The greatest economic injustice in America isn’t corporate malfeasance, anemic job growth or the outsourcing of jobs, as the mainstream media suggests. The biggest scandal is the highway robbery committed against hard-working families who can’t make ends meet despite playing by the rules. While the press has chronicled the crimes of Dennis Koslowski, Martha Stewart and Andrew Fastow, it consistently fails to describe the forces shutting workers out of the broad middle-class.
Upward mobility is one of our democracy’s great strengths. In George Bush’s America, however, opportunity is being steadily eroded. To understand this anti-worker economy, just begin with the minimum wage.

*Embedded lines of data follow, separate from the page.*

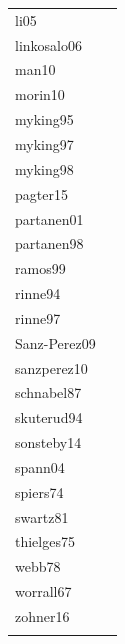 \documentclass{article}
\begin{document}
\begin{footnotesize}
\begin{longtable}{p{}p{}}
  li05 & \citep{Li:2005aa} \\ 
  linkosalo06 & \citep{Linkosalo:2006aa} \\ 
  man10 & \citep{Man:2010aa} \\ 
  morin10 & \citep{Morin:2010aa} \\ 
  myking95 & \citep{Myking:1995} \\ 
  myking97 & \citep{Myking:1997aa} \\ 
  myking98 & \citep{Myking:1998aa} \\ 
  pagter15 & \citep{Pagter:2015} \\ 
  partanen01 & \citep{Partanen:2001aa} \\ 
  partanen98 & \citep{Partanen:1998aa} \\ 
  ramos99 & \citep{ramos:1999} \\ 
  rinne94 & \citep{Rinne:1994} \\ 
 rinne97 & \citep{Rinne:1997aa} \\ 
 Sanz-Perez09 & \citep{Sanz-Perez:2009aa} \\ 
 sanzperez10 & \citep{Sanz-Perez:2010aa} \\ 
  schnabel87 & \citep{Schnabel:1987aa} \\ 
 skuterud94 & \citep{Skuterud:1994aa} \\ 
 sonsteby14 & \citep{Sonsteby:2014aa} \\ 
 spann04  & \citep{Spann:2004aa} \\ 
 spiers74 & \citep{Spiers:1974aa} \\ 
 swartz81 & \citep{Swartz:1981aa} \\ 
 thielges75 & \citep{Thielges:1976aa} \\ 
 webb78 & \citep{Webb:1977} \\ 
 worrall67 & \citep{Worrall:1967aa} \\ 
 zohner16 & \citep{zohner2016} \\ 
  \hline
\label{tab:ref}
\end{longtable}
\endgroup
\pagebreak


\end{footnotesize}
\end{document}
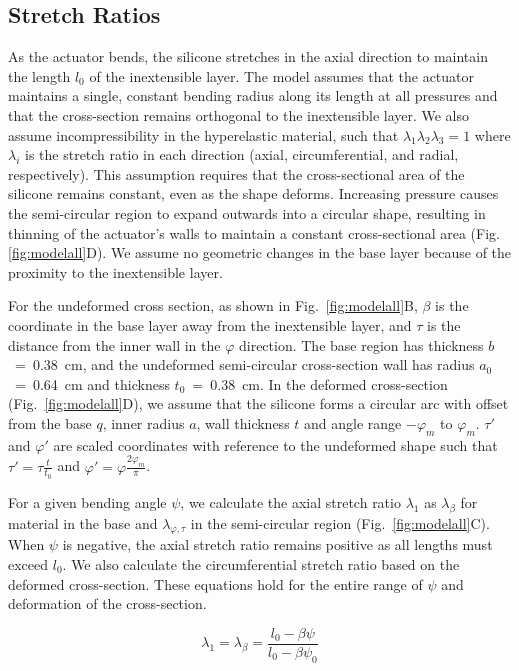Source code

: \clearpage
\subsection{Stretch Ratios}

As the actuator bends, the silicone stretches in the axial direction to maintain the length $l_0$ of the inextensible layer. The model assumes that the actuator maintains a single, constant bending radius along its length at all pressures and that the cross-section remains orthogonal to the inextensible layer. We also assume incompressibility in the hyperelastic material, such that $\lambda_{1}\lambda_{2}\lambda_{3} = 1$ where $\lambda_i$ is the stretch ratio in each direction (axial, circumferential, and radial, respectively). This assumption requires that the cross-sectional area of the silicone remains constant, even as the shape deforms. Increasing pressure causes the semi-circular region to expand outwards into a circular shape, resulting in thinning of the actuator's walls to maintain a constant cross-sectional area (Fig. \ref{fig:modelall}D). We assume no geometric changes in the base layer because of the proximity to the inextensible layer.

For the undeformed cross section, as shown in Fig.~\ref{fig:modelall}B, $\beta$ is the coordinate in the base layer away from the inextensible layer, and $\tau$ is the distance from the inner wall in the $\varphi$ direction. The base region has thickness $b$~=~0.38~cm, and the undeformed semi-circular cross-section wall has radius $a_0$~=~0.64~cm and thickness $t_0$~=~0.38~cm. In the deformed cross-section (Fig.~\ref{fig:modelall}D), we assume that the silicone forms a circular arc with offset from the base $q$, inner radius $a$, wall thickness $t$ and angle range $-\varphi_m$ to $\varphi_m$. $\tau'$ and $\varphi'$ are scaled coordinates with reference to the undeformed shape such that $\tau'=\tau\frac{t}{t_0}$ and $\varphi'=\varphi\frac{2\varphi_m}{\pi}$.

For a given bending angle $\psi$, we calculate the axial stretch ratio $\lambda_1$ as $\lambda_{\beta}$ for material in the base and $\lambda_{\varphi,\tau}$ in the semi-circular region (Fig.~\ref{fig:modelall}C). When $\psi$ is negative, the axial stretch ratio remains positive as all lengths must exceed $l_0$. We also calculate the circumferential stretch ratio based on the deformed cross-section. These equations hold for the entire range of $\psi$ and deformation of the cross-section. 

\begin{equation}
    \lambda_1=\lambda_{\beta} = \frac{l_{0} - \beta \psi}{l_{0}-\beta\psi_0} 
    \label{eq:stretchbeta}
\end{equation}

Currently, the federal minimum wage is a paltry $5.15 an hour. It has remained unchanged since 1997. In a family of three, the breadwinner earns $10,712 in annual income, which is almost $5,000 below the federal poverty level. When Washington State raised its minimum wage in 1998 to $7.16 an hour, many full-time workers with families were still living in poverty.

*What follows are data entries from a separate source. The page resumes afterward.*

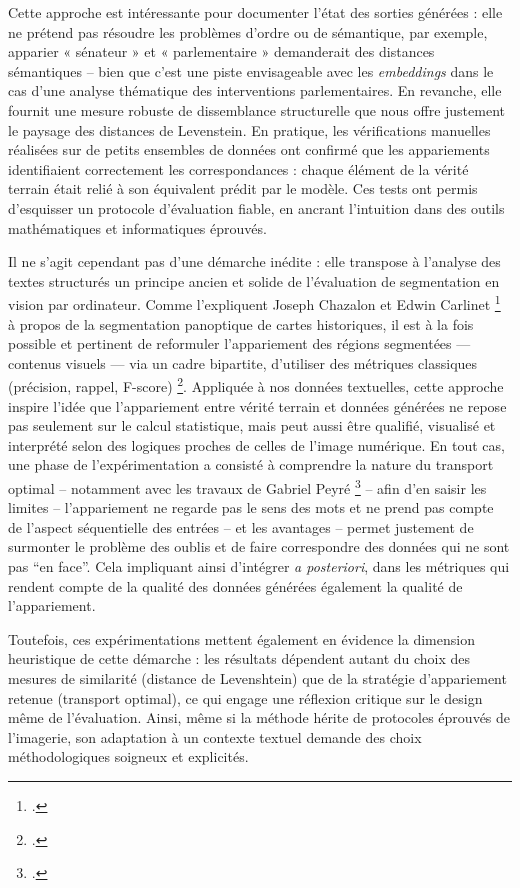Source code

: Cette approche est intéressante pour documenter l’état des sorties générées : elle ne prétend pas résoudre les problèmes d’ordre ou de sémantique, par exemple, apparier « sénateur » et « parlementaire » demanderait des distances sémantiques -- bien que c'est une piste envisageable avec les \emph{embeddings} dans le cas d'une analyse thématique des interventions parlementaires. En revanche, elle fournit une mesure robuste de dissemblance structurelle que nous offre justement le paysage des distances de Levenstein. En pratique, les vérifications manuelles réalisées sur de petits ensembles de données ont confirmé que les appariements identifiaient correctement les correspondances : chaque élément de la vérité terrain était relié à son équivalent prédit par le modèle. Ces tests ont permis d’esquisser un protocole d’évaluation fiable, en ancrant l’intuition dans des outils mathématiques et informatiques éprouvés.

Il ne s’agit cependant pas d’une démarche inédite : elle transpose à l’analyse des textes structurés un principe ancien et solide de l’évaluation de segmentation en vision par ordinateur. Comme l’expliquent Joseph Chazalon et Edwin Carlinet \footcite[][]{chazalon} à propos de la segmentation panoptique de cartes historiques, il est à la fois possible et pertinent de reformuler l’appariement des régions segmentées — contenus visuels — via un cadre bipartite, d’utiliser des métriques classiques (précision, rappel, F-score) \footcite[][]{chazalon}. Appliquée à nos données textuelles, cette approche inspire l’idée que l’appariement entre vérité terrain et données générées ne repose pas seulement sur le calcul statistique, mais peut aussi être qualifié, visualisé et interprété selon des logiques proches de celles de l’image numérique. En tout cas, une phase de l'expérimentation a consisté à comprendre la nature du transport optimal -- notamment avec les travaux de Gabriel Peyré \footcite[][]{peyre} -- afin d'en saisir les limites -- l'appariement ne regarde pas le sens des mots et ne prend pas compte de l'aspect séquentielle des entrées -- et les avantages -- permet justement de surmonter le problème des oublis et de faire correspondre des données qui ne sont pas \enquote{en face}. Cela impliquant ainsi d'intégrer \emph{a posteriori}, dans les métriques qui rendent compte de la qualité des données générées également la qualité de l'appariement.

Toutefois, ces expérimentations mettent également en évidence la dimension heuristique de cette démarche : les résultats dépendent autant du choix des mesures de similarité (distance de Levenshtein) que de la stratégie d’appariement retenue (transport optimal), ce qui engage une réflexion critique sur le design même de l’évaluation. Ainsi, même si la méthode hérite de protocoles éprouvés de l’imagerie, son adaptation à un contexte textuel demande des choix méthodologiques soigneux et explicités.

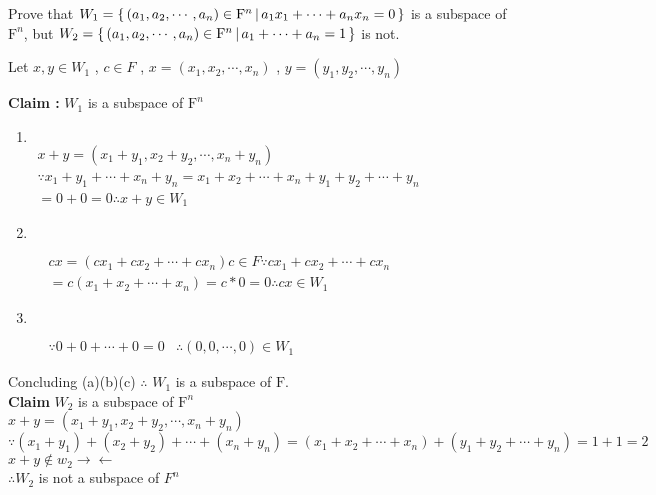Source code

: Prove that $W_1 = \left\{ \,\left(a_1,a_2,\cdots,a_n\right) \in \mathrm{F}^n \,|\, a_1x_1+\cdots+a_nx_n = 0 \,\right\}$ is a subspace of $\mathrm{F}^n$, but $W_2 = \left\{ \, \left( a_1,a_2,\cdots ,a_n \right) \in \mathrm{F}^n \, | \, a_1+\cdots+a_n = 1 \,\right\}$ is not.

\begin{tcolorbox}
\begin{solution}
	Let $x,y \in W_1$ , $c \in F$ , $x = (x_1,x_2,\cdots,x_n)$ , $y=(y_1,y_2,\cdots,y_n)$
	
	\textbf{Claim : }$W_1$ is a subspace of $\mathrm{F}^n$
	\begin{enumerate}
		\item $ $\\ 
		$\begin{array}{ll}
		x+y  =  (x_1+y_1,x_2+y_2,\cdots,x_n+y_n)  \\ 
		\because x_1 + y_1 + \cdots +  x_n + y_n   =   x_1 +x_2 +\cdots +x_n + y_1 + y_2 + \cdots + y_n   \\
		  =  0 + 0   =  0 \therefore x+y \in W_1
		\end{array}$
		\item $ $
		
		$\begin{array}{lll}
			&cx = (cx_1+cx_2+\cdots + cx_n)  c \in F \because cx_1+cx_2+\cdots+cx_n\\
			& =c(x_1+x_2+\cdots+x_n) = c*0 = 0
			\therefore cx \in W_1 
		\end{array}$
		\item $ $		
		
		$\begin{array}{lll}
			&\because 0+0+\cdots+0=0   
			&\therefore (0,0,\cdots,0) \in W_1 
		\end{array}$
	\end{enumerate}
	
	Concluding (a)(b)(c) $\therefore$ $W_1$ is a subspace of $\mathrm{F}$.\\
	\textbf{Claim} $W_2$ is a subspace of $\mathrm{F}^n$\\
	$x+y = (x_1+y_1,x_2+y_2,\cdots,x_n+y_n)$\\
	$\because (x_1+y_1)+(x_2+y_2)+\cdots+(x_n+y_n) = (x_1+x_2+\cdots+x_n)+(y_1+y_2+\cdots+y_n) = 1 + 1 = 2$\\
	$x + y \notin w_2  \rightarrow\leftarrow$\\
	$\therefore W_2$ is not a subspace of $F^n$ 
\end{solution}

\end{tcolorbox}
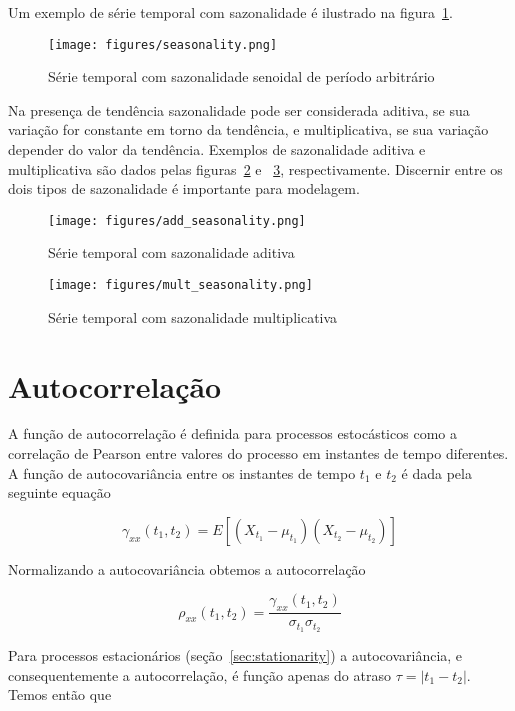 Um exemplo de série temporal com sazonalidade é ilustrado na
figura~\ref{fig:seasonality}.

\begin{figure}[H]
    \centering
    \texttt{[image: figures/seasonality.png]}
    \caption{Série temporal com sazonalidade senoidal de período arbitrário}
    \label{fig:seasonality}
\end{figure}

Na presença de tendência sazonalidade pode ser considerada aditiva, se sua
variação for constante em torno da tendência, e multiplicativa, se sua variação
depender do valor da tendência. Exemplos de sazonalidade aditiva e
multiplicativa são dados pelas figuras~\ref{fig:add_seasonality} e
~\ref{fig:mult_seasonality}, respectivamente. Discernir entre os dois tipos de
sazonalidade é importante para modelagem.

\begin{figure}[H]
    \centering
    \texttt{[image: figures/add\_seasonality.png]}
    \caption{Série temporal com sazonalidade aditiva}
    \label{fig:add_seasonality}
\end{figure}

\begin{figure}[H]
    \centering
    \texttt{[image: figures/mult\_seasonality.png]}
    \caption{Série temporal com sazonalidade multiplicativa}
    \label{fig:mult_seasonality}
\end{figure}


\section{Autocorrelação}

A função de autocorrelação é definida para processos estocásticos como a
correlação de Pearson entre valores do processo em instantes de tempo
diferentes. A função de autocovariância entre os instantes de tempo $t_1$ e
$t_2$ é dada pela seguinte equação

\begin{equation}\label{eq:raw_autocorr}
    \gamma_{xx}(t_1, t_2) = E[(X_{t_1} - \mu_{t_1})(X_{t_2} -\mu_{t_2})]
\end{equation}

Normalizando a autocovariância obtemos a autocorrelação

$$\rho_{xx}(t_1, t_2) =\frac{\gamma_{xx}(t_1, t_2)}{\sigma_{t_1}\sigma_{t_2}}$$

Para processos estacionários (seção~\ref{sec:stationarity}) a autocovariância,
e consequentemente a autocorrelação, é função apenas do atraso $\tau = |t_1 -
t_2|$. Temos então que

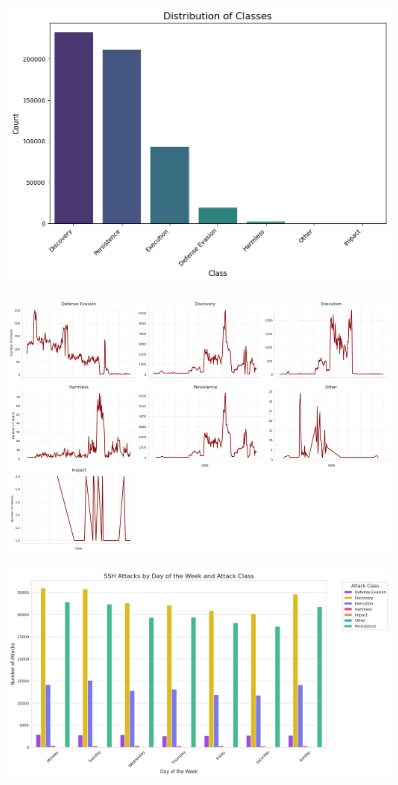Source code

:     \begin{figure}[H]
        \centering
        \includegraphics[width=0.9\textwidth]{../figures/plots/section1/distribution_of_classes.png}
        \caption{}
        \label{fig:}
    \end{figure}
    
    \begin{figure}[H]
        \centering
        \includegraphics[width=0.9\textwidth]{../figures/plots/section1/intents_over_timestamps.png}
        \caption{}
        \label{fig:}
    \end{figure}
    
    \begin{figure}[H]
        \centering
        \includegraphics[width=0.9\textwidth]{../figures/plots/section1/ssh_attacks_by_day_of_the_week_and_attack_class.png}
        \caption{}
        \label{fig:}
    \end{figure}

Republicans in Congress couldn’t care less about this crisis. Callous, imperious and anti-worker, the Republican Senate leadership recently refused to even vote on a modest minimum wage increase, which could have helped offset the hardships imposed by declining wages and record job losses. When it comes to the struggle to increase the minimum wage and deal with the crisis of poverty in the US, the Senate has essentially become a “non-functioning institution,” to quote Senator Edward Kennedy.

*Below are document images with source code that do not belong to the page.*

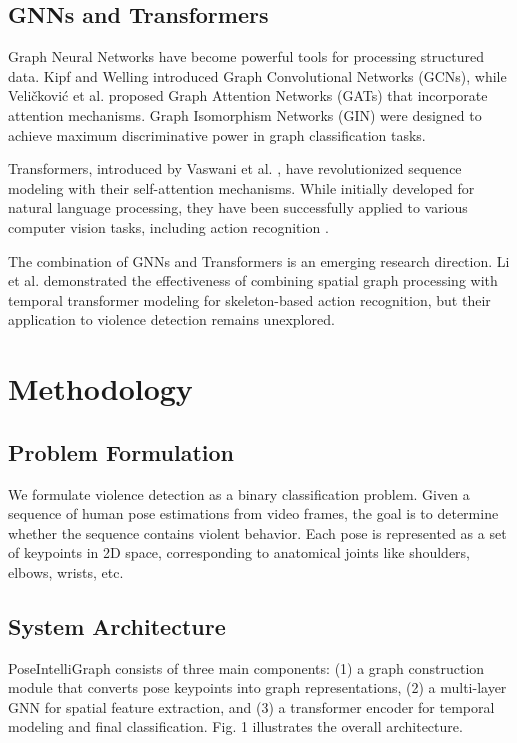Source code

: \documentclass[conference]{IEEEtran}
\begin{document}
\subsection{GNNs and Transformers}
Graph Neural Networks have become powerful tools for processing structured data. Kipf and Welling \cite{kipf2017semi} introduced Graph Convolutional Networks (GCNs), while Veličković et al. \cite{velivckovic2018graph} proposed Graph Attention Networks (GATs) that incorporate attention mechanisms. Graph Isomorphism Networks (GIN) \cite{xu2018powerful} were designed to achieve maximum discriminative power in graph classification tasks.

Transformers, introduced by Vaswani et al. \cite{vaswani2017attention}, have revolutionized sequence modeling with their self-attention mechanisms. While initially developed for natural language processing, they have been successfully applied to various computer vision tasks, including action recognition \cite{girdhar2019video}.

The combination of GNNs and Transformers is an emerging research direction. Li et al. \cite{li2021spatio} demonstrated the effectiveness of combining spatial graph processing with temporal transformer modeling for skeleton-based action recognition, but their application to violence detection remains unexplored.

\section{Methodology}

\subsection{Problem Formulation}
We formulate violence detection as a binary classification problem. Given a sequence of human pose estimations from video frames, the goal is to determine whether the sequence contains violent behavior. Each pose is represented as a set of keypoints in 2D space, corresponding to anatomical joints like shoulders, elbows, wrists, etc.

\subsection{System Architecture}
PoseIntelliGraph consists of three main components: (1) a graph construction module that converts pose keypoints into graph representations, (2) a multi-layer GNN for spatial feature extraction, and (3) a transformer encoder for temporal modeling and final classification. Fig. 1 illustrates the overall architecture.
\end{document}

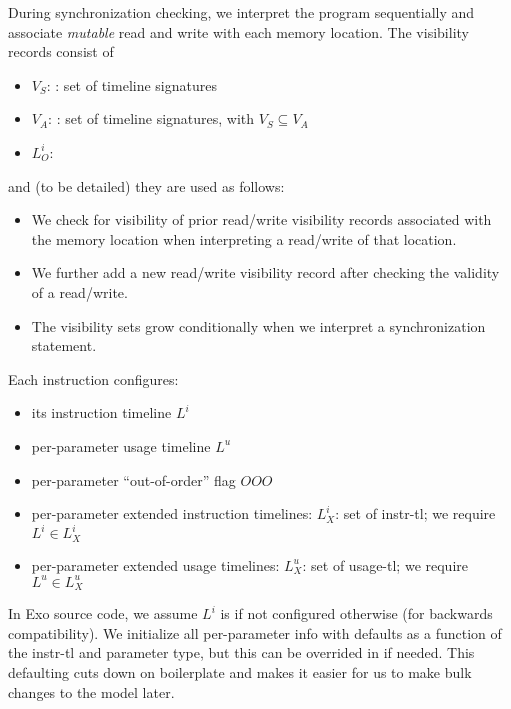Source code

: During synchronization checking, we interpret the program sequentially and associate \textit{mutable} read and write  with each memory location.
The visibility records consist of
\begin{itemize}
  \item $V_S$: : set of timeline signatures
  \filbreak
  \item $V_A$: : set of timeline signatures, with $V_S \subseteq V_A$
  \filbreak
  \item $L_O^i$: 
\end{itemize}
\filbreak
and (to be detailed) they are used as follows:
\begin{itemize}
  \item We check for visibility of prior read/write visibility records associated with the memory location when interpreting a read/write of that location.
  \filbreak
  \item We further add a new read/write visibility record after checking the validity of a read/write.
  \filbreak
  \item The visibility sets grow conditionally when we interpret a synchronization statement.
\end{itemize}

\filbreak
{}

Each instruction configures:
\begin{itemize}
  \item its instruction timeline $L^i$
  \filbreak
  \item per-parameter usage timeline $L^u$
  \filbreak
  \item per-parameter ``out-of-order'' flag $OOO$
  \filbreak
  \item per-parameter extended instruction timelines: $L_X^i$: set of instr-tl; we require $L^i \in L_X^i$
  \filbreak
  \item per-parameter extended usage timelines: $L_X^u$: set of usage-tl; we require $L^u \in L_X^u$
\end{itemize}
In Exo source code, we assume $L^i$ is  if not configured otherwise (for backwards compatibility).
We initialize all per-parameter info with defaults as a function of the instr-tl and parameter  type, but this can be overrided in  if needed.
This defaulting cuts down on boilerplate and makes it easier for us to make bulk changes to the model later.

A second force driving this train are the glaring inequities in America’s tax system–injustices that have further eroded workers’ prospects. David Cay Johnston, who covers the tax system for the New York Times, has demonstrated that in recent decades, a growing portion of the tax burden has shifted to working- and middle-class families while the wealthiest Americans have paid fewer taxes.
Armed with lobbyists and campaign contributions, many corporations have successfully avoided paying virtually any federal income tax for years. From 1996 to 2000, 61 percent of businesses paid no federal income taxes whatsoever. Last year, business’s share of the federal tax burden dropped to 7.4 percent, down from a high of 32 percent in 1952. And, this week, we learned that under President Bush, the IRS has performed fewer corporate audits and undertaken fewer prosecutions of corporate tax evaders than ever before.
Meanwhile, the US is the only country on earth where wages are being driven down. Johnston says that for the bottom 80 percent of the income bracket, wages have either fallen or remained stagnant. The next ten percent has seen “infinitesimal growth in income”—while the top ten percent has become spectacularly rich. Americans are experiencing the slowest wage growth in 40 years.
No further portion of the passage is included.